Por isso, insisto, que a interpretação, a meu ver, traduz um aspecto nuclear do modo de vida patriarcal. Seu pilar, a realidade transcendente, ou orientação objetiva, nas palavras de Lévi-Strauss (1962), é o mesmo que alavancou horrores nos campos de concentração nazistas e que produziu outras monstruosidades satanizadas pela humanidade.[63] Mais ainda, de sua feição camaleônica, extraímos outra lição: o hermeneutismo comporta-se como uma espécie de bombril[64], pois tem mil e uma utilidades: ora é garantista, ora é tirânico; ora salva, ora mata; ora tolera, ora subjuga, ora finge.

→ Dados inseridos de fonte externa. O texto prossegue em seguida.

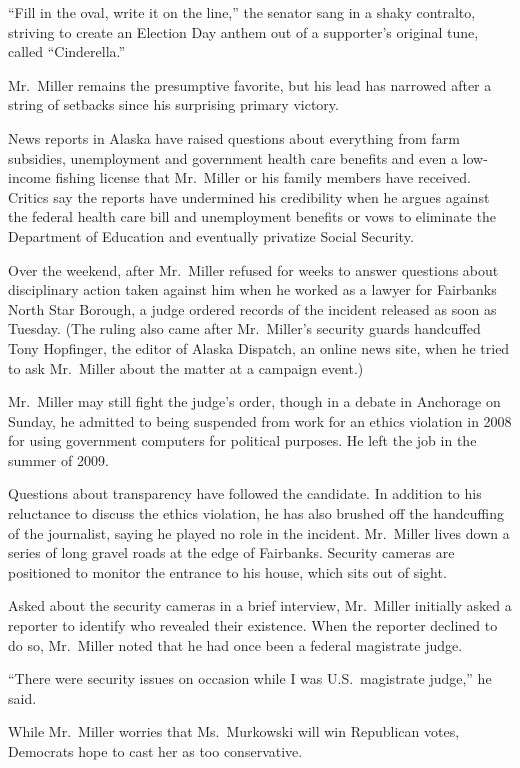 ﻿\documentclass[12pt]{article}
\begin{document}
``Fill in the oval, write it on the line,'' the senator sang in a shaky contralto, striving to
create an Election Day anthem out of a supporter's original tune, called ``Cinderella.''

Mr.~Miller remains the presumptive favorite, but his lead has narrowed after a string of setbacks
since his surprising primary victory.

News reports in Alaska have raised questions about everything from farm subsidies, unemployment and
government health care benefits and even a low-income fishing license that Mr.~Miller or his family
members have received. Critics say the reports have undermined his credibility when he argues
against the federal health care bill and unemployment benefits or vows to eliminate the Department
of Education and eventually privatize Social Security.

Over the weekend, after Mr.~Miller refused for weeks to answer questions about disciplinary action
taken against him when he worked as a lawyer for Fairbanks North Star Borough, a judge ordered
records of the incident released as soon as Tuesday. (The ruling also came after Mr.~Miller's
security guards handcuffed Tony Hopfinger, the editor of Alaska Dispatch, an online news site, when
he tried to ask Mr.~Miller about the matter at a campaign event.)

Mr.~Miller may still fight the judge's order, though in a debate in Anchorage on Sunday, he admitted
to being suspended from work for an ethics violation in 2008 for using government computers for
political purposes. He left the job in the summer of 2009.

Questions about transparency have followed the candidate. In addition to his reluctance to discuss
the ethics violation, he has also brushed off the handcuffing of the journalist, saying he played no
role in the incident. Mr.~Miller lives down a series of long gravel roads at the edge of Fairbanks.
Security cameras are positioned to monitor the entrance to his house, which sits out of sight.

Asked about the security cameras in a brief interview, Mr.~Miller initially asked a reporter to
identify who revealed their existence. When the reporter declined to do so, Mr.~Miller noted that he
had once been a federal magistrate judge.

``There were security issues on occasion while I was U.S.~magistrate judge,'' he said.

While Mr.~Miller worries that Ms.~Murkowski will win Republican votes, Democrats hope to cast her as
too conservative.
\end{document}
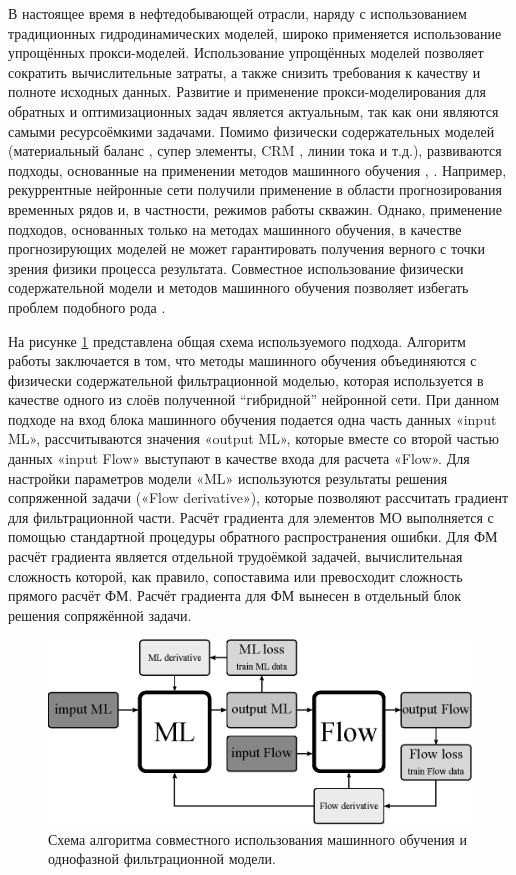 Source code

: \documentclass{article}
\begin{document}
В настоящее время в нефтедобывающей отрасли, наряду с использованием традиционных гидродинамических моделей, широко применяется использование упрощённых прокси-моделей. Использование упрощённых моделей позволяет сократить вычислительные затраты, а также снизить требования к качеству и полноте исходных данных. Развитие и применение прокси-моделирования для обратных и оптимизационных задач является актуальным, так как они являются самыми ресурсоёмкими задачами. Помимо физически содержательных моделей (материальный баланс \cite{mus1}, супер элементы, CRM \cite{bek}, линии тока \cite{pot} и т.д.), развиваются подходы, основанные на применении методов машинного обучения \cite{tem}, \cite{uma}. Например, рекуррентные нейронные сети получили применение в области прогнозирования временных рядов и, в частности, режимов работы скважин. Однако, применение подходов, основанных только на методах машинного обучения, в качестве прогнозирующих моделей не может гарантировать получения верного с точки зрения физики процесса результата. Совместное использование физически содержательной модели и методов машинного обучения позволяет избегать проблем подобного рода \cite{kos2}.

На рисунке \ref{fig:schime1} представлена общая схема используемого подхода. Алгоритм работы заключается в том, что методы машинного обучения объединяются с физически содержательной фильтрационной моделью, которая используется в качестве одного из слоёв полученной “гибридной” нейронной сети. При данном подходе на вход блока машинного обучения подается одна часть данных «input ML», рассчитываются значения «output ML», которые вместе со второй частью данных «input Flow» выступают в качестве входа для расчета «Flow». Для настройки параметров модели «ML» используются результаты решения сопряженной задачи («Flow derivative»), которые позволяют рассчитать градиент для фильтрационной части. Расчёт градиента для элементов МО выполняется с помощью стандартной процедуры обратного распространения ошибки. Для ФМ расчёт градиента является отдельной трудоёмкой задачей, вычислительная сложность которой, как правило, сопоставима или превосходит сложность прямого расчёт ФМ. Расчёт градиента для ФМ вынесен в отдельный блок решения сопряжённой задачи.

\begin{figure}
	\centering
	\includegraphics[width=0.7\linewidth]{images/fig1.eps}
	\caption{Схема алгоритма совместного использования машинного обучения и однофазной фильтрационной модели.}
	\label{fig:schime1}
\end{figure}
\end{document}
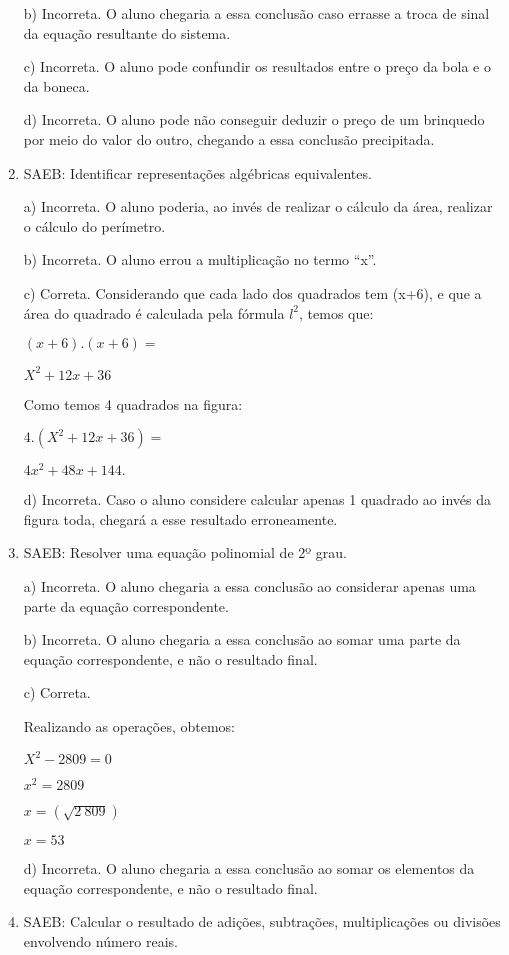 \begin{enumerate}
b) Incorreta. O aluno chegaria a essa conclusão caso errasse a
troca de sinal da equação resultante do sistema.

c) Incorreta. O aluno pode confundir os resultados entre o preço da
bola e o da boneca.

d) Incorreta. O aluno pode não conseguir deduzir o preço de um
brinquedo por meio do valor do outro, chegando a essa conclusão
precipitada.

\item SAEB: Identificar representações algébricas equivalentes.

a) Incorreta. O aluno poderia, ao invés de realizar o cálculo da
área, realizar o cálculo do perímetro.

b) Incorreta. O aluno errou a multiplicação no termo ``x''.

c) Correta. Considerando que cada lado dos quadrados tem (x+6), e
que a área do quadrado é calculada pela fórmula $l^2$, temos que:

$(x+6) . (x+6) =$

$X^2 + 12x + 36$

Como temos 4 quadrados na figura:

$4 . (X^2 + 12x+ 36) =$

$4x^2 + 48x + 144.$

d) Incorreta. Caso o aluno considere calcular apenas 1 quadrado ao
invés da figura toda, chegará a esse resultado erroneamente.

\item SAEB: Resolver uma equação polinomial de 2º grau.

a) Incorreta. O aluno chegaria a essa conclusão ao considerar
apenas uma parte da equação correspondente.

b) Incorreta. O aluno chegaria a essa conclusão ao somar uma parte
da equação correspondente, e não o resultado final.

c) Correta. 

Realizando as operações, obtemos:

$X^2 - 2 809 = 0$

$x^2 = 2 809$

$x = (\sqrt{2\ 809})$

$x = 53$

d) Incorreta. O aluno chegaria a essa conclusão ao somar os
elementos da equação correspondente, e não o resultado final.
\item SAEB: Calcular o resultado de adições, subtrações, multiplicações ou
divisões envolvendo número reais.


\end{enumerate}
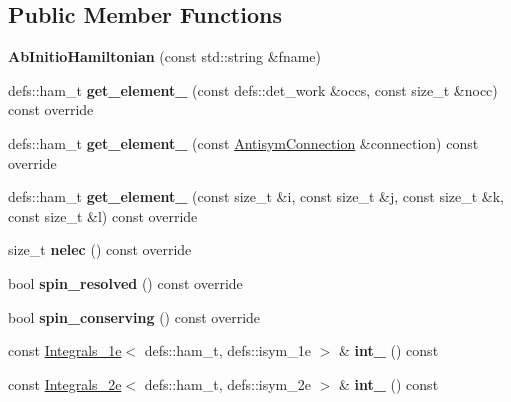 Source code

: \subsection*{Public Member Functions}
\begin{DoxyCompactItemize}
\item 
{\bfseries Ab\+Initio\+Hamiltonian} (const std\+::string \&fname)\hypertarget{classAbInitioHamiltonian_a4aa129e13515a9d1b1d6fd659d36432f}{}\label{classAbInitioHamiltonian_a4aa129e13515a9d1b1d6fd659d36432f}

\item 
defs\+::ham\+\_\+t {\bfseries get\+\_\+element\+\_} (const defs\+::det\+\_\+work \&occs, const size\+\_\+t \&nocc) const override\hypertarget{classAbInitioHamiltonian_a3d2a53be607a17c7f8461e5d9dd8380e}{}\label{classAbInitioHamiltonian_a3d2a53be607a17c7f8461e5d9dd8380e}

\item 
defs\+::ham\+\_\+t {\bfseries get\+\_\+element\+\_} (const \hyperlink{classAntisymConnection}{Antisym\+Connection} \&connection) const override\hypertarget{classAbInitioHamiltonian_ade6591be81ad6f1b9604ae5fc66f6010}{}\label{classAbInitioHamiltonian_ade6591be81ad6f1b9604ae5fc66f6010}

\item 
defs\+::ham\+\_\+t {\bfseries get\+\_\+element\+\_} (const size\+\_\+t \&i, const size\+\_\+t \&j, const size\+\_\+t \&k, const size\+\_\+t \&l) const override\hypertarget{classAbInitioHamiltonian_af8d0596a4876dd88db46eed075eba4c5}{}\label{classAbInitioHamiltonian_af8d0596a4876dd88db46eed075eba4c5}

\item 
size\+\_\+t {\bfseries nelec} () const override\hypertarget{classAbInitioHamiltonian_a9e636c2c9e129d8c10ea909be3b04e7c}{}\label{classAbInitioHamiltonian_a9e636c2c9e129d8c10ea909be3b04e7c}

\item 
bool {\bfseries spin\+\_\+resolved} () const override\hypertarget{classAbInitioHamiltonian_a929c348348755243865bf6a9c9e812cd}{}\label{classAbInitioHamiltonian_a929c348348755243865bf6a9c9e812cd}

\item 
bool {\bfseries spin\+\_\+conserving} () const override\hypertarget{classAbInitioHamiltonian_af2917e415e826b1b647a22e023115eb3}{}\label{classAbInitioHamiltonian_af2917e415e826b1b647a22e023115eb3}

\item 
const \hyperlink{classIntegrals__1e}{Integrals\+\_\+1e}$<$ defs\+::ham\+\_\+t, defs\+::isym\+\_\+1e $>$ \& {\bfseries int\+\_} () const \hypertarget{classAbInitioHamiltonian_ae225b305af0ffde59b9c7dc9e451cfc6}{}\label{classAbInitioHamiltonian_ae225b305af0ffde59b9c7dc9e451cfc6}

\item 
const \hyperlink{classIntegrals__2e}{Integrals\+\_\+2e}$<$ defs\+::ham\+\_\+t, defs\+::isym\+\_\+2e $>$ \& {\bfseries int\+\_} () const \hypertarget{classAbInitioHamiltonian_aac57c2866474e1a90be12b2c1d80e0cc}{}\label{classAbInitioHamiltonian_aac57c2866474e1a90be12b2c1d80e0cc}

\end{DoxyCompactItemize}
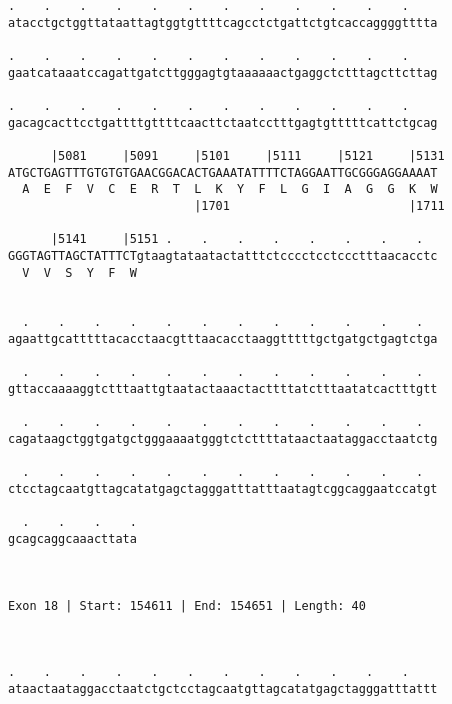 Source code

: \documentclass{article}
\begin{document}
\begin{Verbatim}
.    .    .    .    .    .    .    .    .    .    .    .    
atacctgctggttataattagtggtgttttcagcctctgattctgtcaccaggggtttta
                                                            
.    .    .    .    .    .    .    .    .    .    .    .    
gaatcataaatccagattgatcttgggagtgtaaaaaactgaggctctttagcttcttag
                                                            
.    .    .    .    .    .    .    .    .    .    .    .    
gacagcacttcctgattttgttttcaacttctaatcctttgagtgtttttcattctgcag
                                                            
      |5081     |5091     |5101     |5111     |5121     |5131
ATGCTGAGTTTGTGTGTGAACGGACACTGAAATATTTTCTAGGAATTGCGGGAGGAAAAT
  A  E  F  V  C  E  R  T  L  K  Y  F  L  G  I  A  G  G  K  W
                          |1701                         |1711
  
      |5141     |5151 .    .    .    .    .    .    .    .  
GGGTAGTTAGCTATTTCTgtaagtataatactatttctcccctcctccctttaacacctc
  V  V  S  Y  F  W                                          
                                                            
  
  .    .    .    .    .    .    .    .    .    .    .    .  
agaattgcatttttacacctaacgtttaacacctaaggtttttgctgatgctgagtctga
                                                            
  .    .    .    .    .    .    .    .    .    .    .    .  
gttaccaaaaggtctttaattgtaatactaaactacttttatctttaatatcactttgtt
                                                            
  .    .    .    .    .    .    .    .    .    .    .    .  
cagataagctggtgatgctgggaaaatgggtctcttttataactaataggacctaatctg
                                                            
  .    .    .    .    .    .    .    .    .    .    .    .  
ctcctagcaatgttagcatatgagctagggatttatttaatagtcggcaggaatccatgt
                                                            
  .    .    .    .
gcagcaggcaaacttata
                  
                  
 
Exon 18 | Start: 154611 | End: 154651 | Length: 40



.    .    .    .    .    .    .    .    .    .    .    .    
ataactaataggacctaatctgctcctagcaatgttagcatatgagctagggatttattt
                                                            

\end{Verbatim}
\end{document}
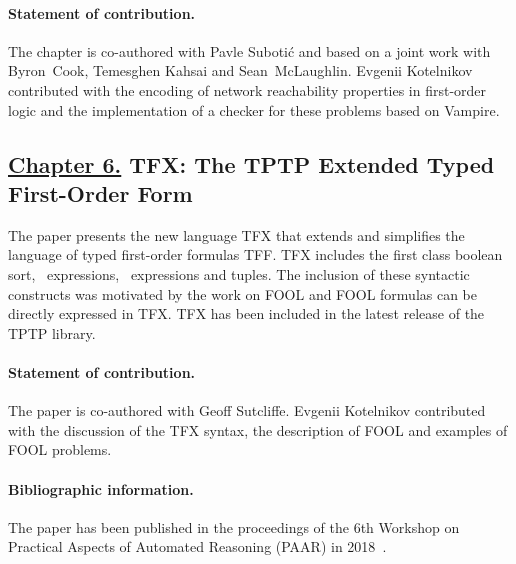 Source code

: \paragraph{Statement of contribution.} The chapter is co-authored with Pavle Suboti\'{c} and based on a joint work with Byron~Cook, Temesghen Kahsai and Sean~McLaughlin. Evgenii Kotelnikov contributed with the encoding of network reachability properties in first-order logic and the implementation of a checker for these problems based on Vampire.

\subsection*{\hyperref[chap:tfx]{Chapter 6.} TFX: The TPTP Extended Typed First-Order Form}
The paper presents the new language TFX that extends and simplifies the language of typed first-order formulas TFF. TFX includes the first class boolean sort, \ITE\ expressions, \LETIN\ expressions and tuples. The inclusion of these syntactic constructs was motivated by the work on FOOL and FOOL formulas can be directly expressed in TFX. TFX has been included in the latest release of the TPTP library.

\paragraph{Statement of contribution.} The paper is co-authored with Geoff Sutcliffe. Evgenii Kotelnikov contributed with the discussion of the TFX syntax, the description of FOOL and examples of FOOL problems.

\paragraph{Bibliographic information.} The paper has been published in the proceedings of the 6th Workshop on Practical Aspects of Automated Reasoning (PAAR) in 2018~\cite{SutcliffeK18}.



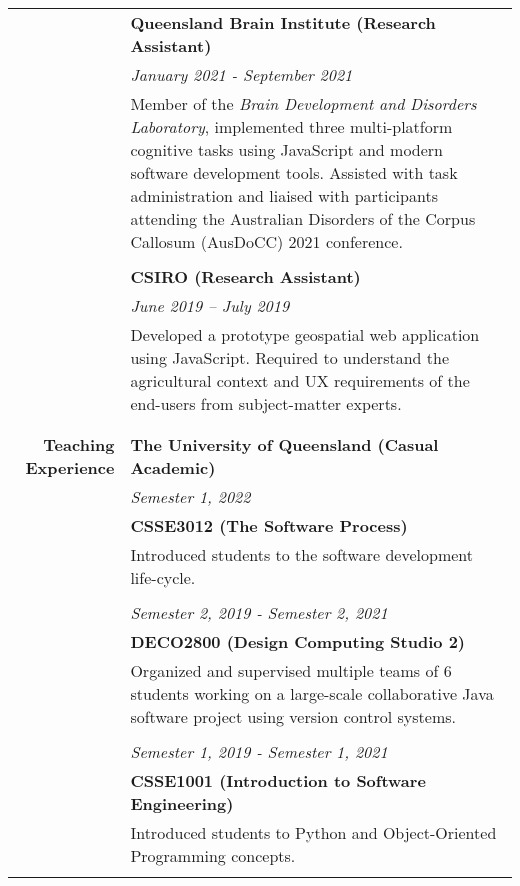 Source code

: \documentclass{article}
\begin{document}
\begin{longtable}{>{\columncolor{LeftColumn}}r | p{13cm}}
											& \large\textbf{Queensland Brain Institute (Research Assistant)} \\
											& \textit{January 2021 - September 2021} \\
											& Member of the \textit{Brain Development and Disorders Laboratory}, implemented three multi-platform cognitive tasks using JavaScript and modern software development tools. Assisted with task administration and liaised with participants attending the Australian Disorders of the Corpus Callosum (AusDoCC) 2021 conference. \\ 
											& \\

											& \large\textbf{CSIRO (Research Assistant)} \\
	 										& \textit{June 2019 – July 2019} \\
	 										& Developed a prototype geospatial web application using JavaScript. Required to understand the agricultural context and UX requirements of the end-users from subject-matter experts. \\
	 										& \\
	 										\hline \\

		\large\textbf{Teaching Experience}	& \large\textbf{The University of Queensland (Casual Academic)} \\
											& \textit{Semester 1, 2022} \\
											& \textbf{CSSE3012 (The Software Process)} \\
											& Introduced students to the software development life-cycle. \\
											& \\

											& \textit{Semester 2, 2019 - Semester 2, 2021} \\
											& \textbf{DECO2800 (Design Computing Studio 2)} \\
											& Organized and supervised multiple teams of 6 students working on a large-scale collaborative Java software project using version control systems. \\
											& \\
											
											& \textit{Semester 1, 2019 - Semester 1, 2021 } \\
											& \textbf{CSSE1001 (Introduction to Software Engineering)} \\
											& Introduced students to Python and Object-Oriented Programming concepts. \\
											& \\
											

\end{longtable}
\end{document}
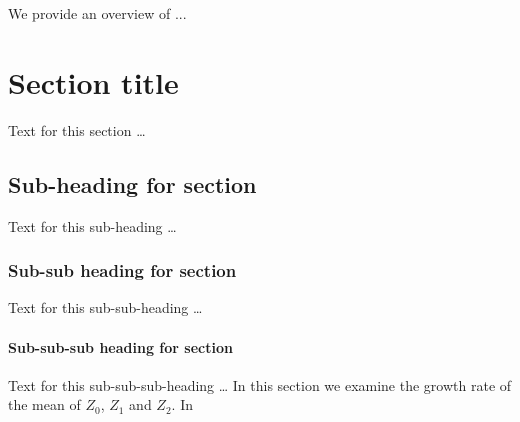 \documentclass[twocolumn]{bmcart}%
\begin{document}
We provide an overview of ...



\section*{Section title}
Text for this section \ldots
\subsection*{Sub-heading for section}
Text for this sub-heading \ldots
\subsubsection*{Sub-sub heading for section}
Text for this sub-sub-heading \ldots
\paragraph*{Sub-sub-sub heading for section}
Text for this sub-sub-sub-heading \ldots
In this section we examine the growth rate of the mean of $Z_0$, $Z_1$ and $Z_2$. In


\end{document}
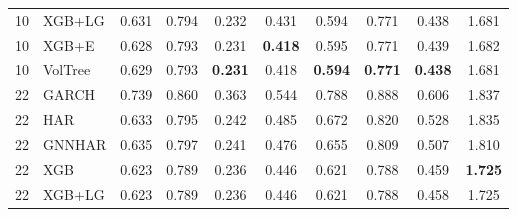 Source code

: \documentclass[runningheads]{llncs}
\begin{document}
\begin{table}[t]
\begin{tabular}{ll cccc cccc}
10 & XGB+LG   & 0.631 & 0.794 & 0.232 & 0.431 & 0.594 & 0.771 & 0.438 & 1.681 \\ %
10 & XGB+E    & 0.628 & 0.793 & 0.231 & \textbf{0.418} & 0.595 & 0.771 & 0.439 & 1.682 \\ %
10 & VolTree & 0.629 & 0.793 & \textbf{0.231} & 0.418 & \textbf{0.594} & \textbf{0.771} & \textbf{0.438} & 1.681 \\ %
\midrule
22 & GARCH    & 0.739 & 0.860 & 0.363 & 0.544 & 0.788 & 0.888 & 0.606 & 1.837 \\ %
22 & HAR      & 0.633 & 0.795 & 0.242 & 0.485 & 0.672 & 0.820 & 0.528 & 1.835 \\ %
22 & GNNHAR   & 0.635 & 0.797 & 0.241 & 0.476 & 0.655 & 0.809 & 0.507 & 1.810 \\ %
22 & XGB      & 0.623 & 0.789 & 0.236 & 0.446 & 0.621 & 0.788 & 0.459 & \textbf{1.725} \\ %
22 & XGB+LG   & 0.623 & 0.789 & 0.236 & 0.446 & 0.621 & 0.788 & 0.458 & 1.725 \\ %

\end{tabular}
\end{table}
\end{document}
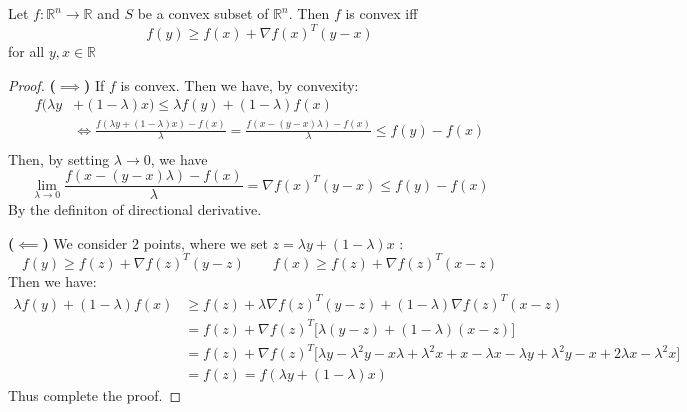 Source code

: \begin{theorem}
    \label{thm:cvx-first-order}
    Let $f:\mathbb{R}^n\rightarrow \mathbb{R}$ and $S$ be a convex subset of $\mathbb{R}^n$. Then $f$ is convex iff 
    \begin{equation*}
        f(y) \ge f(x) + \nabla f(x)^T(y-x)
    \end{equation*}
    for all $y, x \in \mathbb{R}$
\end{theorem}
\begin{proof}
    \textbf{($\boldsymbol \implies$)} If $f$ is convex. Then we have, by convexity:
    \begin{equation*}
    \begin{aligned}
        f(\lambda y &+ (1-\lambda)x) \le \lambda f(y) + (1-\lambda)f(x)  \\
        &\iff \frac{f(\lambda y + (1-\lambda)x) - f(x)}{\lambda} = \frac{f(x - (y-x)\lambda) - f(x)}{\lambda} \le  f(y) - f(x)\\
    \end{aligned}
    \end{equation*}
    Then, by setting $\lambda \rightarrow 0$, we have 
    \begin{equation*}
        \lim_{\lambda\rightarrow0} \frac{f(x - (y-x)\lambda) - f(x)}{\lambda} = \nabla f(x)^T(y-x) \le f(y) - f(x)
    \end{equation*}
    By the definiton of directional derivative.

    \textbf{($\boldsymbol \impliedby$)} We consider $2$ points, where we set $z = \lambda y + (1-\lambda)x$ :
    \begin{equation*}
        f(y) \ge f(z) + \nabla f(z)^T(y-z) \qquad f(x) \ge f(z) + \nabla f(z)^T(x-z)
    \end{equation*} 
    Then we have:
    \begin{equation*}
    \begin{aligned}
        \lambda f(y) + (1-\lambda)f(x) &\ge f(z) + \lambda \nabla f(z)^T(y-z) + (1-\lambda) \nabla f(z)^T(x-z)\\ 
        &= f(z) + \nabla f(z)^T\Big[ \lambda(y-z) + (1-\lambda)(x-z) \Big] \\
        &= f(z) + \nabla f(z)^T\Big[ \lambda y - \lambda^2y - x\lambda + \lambda^2 x + x - \lambda x - \lambda y + \lambda^2y - x + 2\lambda x - \lambda^2x \Big] \\
        &= f(z) = f(\lambda y + (1-\lambda)x)
    \end{aligned}
    \end{equation*}
    Thus complete the proof.
\end{proof}

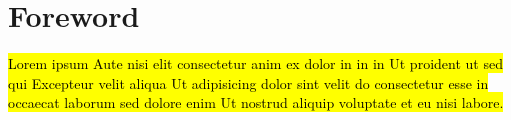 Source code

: \section*{Foreword} %
\hl{Lorem ipsum Aute nisi elit consectetur anim ex dolor in in in Ut proident ut sed qui Excepteur velit aliqua Ut adipisicing dolor sint velit do consectetur esse in occaecat laborum sed dolore enim Ut nostrud aliquip voluptate et eu nisi labore.}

Sem embargo, cumpre destacar ao menos uma diferença crucial entre o famoso esfregão de aço e a atividade hermenêutica: enquanto o bombril limpa sujeiras,  a interpretação, dependendo do nível de sofisticação, presta-se à ocultação de desejos e preferências inconfessáveis, à justificação da hipocrisia, de ditaduras, de práticas terroristas, de organizações criminosas, de genocídios e epistemicídios[65], tudo isso ao abrigo da misteriosa realidade transcendente e, por conseguinte, da pretensa racionalidade que dela deriva para sempre obrigar quem, de algum modo, não se encontra em condição de peitar a indiferença do outro na convivência.

Continuaremos nossas discussões na parte IV, pois que ainda temos algo a dizer.

 

Reconhecimentos

Esta reflexão eclodiu em mim num certo momento da minha adolescência, quando uma professora me convidou a interpretar um texto. A perplexidade que me abateu naquela fatídica situação de aprendizagem foi tão dramática que segue acesa depois de quatro décadas. Felizmente, outro professor me ajudou a perceber que nada é um recurso ou uma oportunidade se não o desejamos. Desde então, comecei a me libertar daquele trauma juvenil. A cura veio-me logo que conheci e recebi a atenção e o carinho de Ximena Dávila e Humberto Maturana, em cuja sabedoria ancoro minha presente história. Reconheço, porém, que meu rumo intelectual poderia ter sido outro se não tivesse antes cruzado com a amizade do resiliente jurista e professor Paulo César Busato, que, ao lançar luzes sobre minhas cegueiras culturais, ajudou-me a eleger a rota que me levou à Escuela de Pensamiento del Sur del Mundo.  Se não bastara, nessa deriva cultural, o Dr. Busato também me brindou um amigo e raro exemplar de humanidade, o jurista e professor Jacinto Nelson de Miranda Coutinho, tão gigante, generoso e humilde quanto o próprio, a quem especialmente dedico esse singelo esforço reflexivo desde o Sertão da Bahia. Por fim, jamais poderia deixar de reconhecer o sacrifício, a compreensão e o apoio da minha família e de meus colaboradores que ajudam a tornar o meu viver edificante e prazeroso.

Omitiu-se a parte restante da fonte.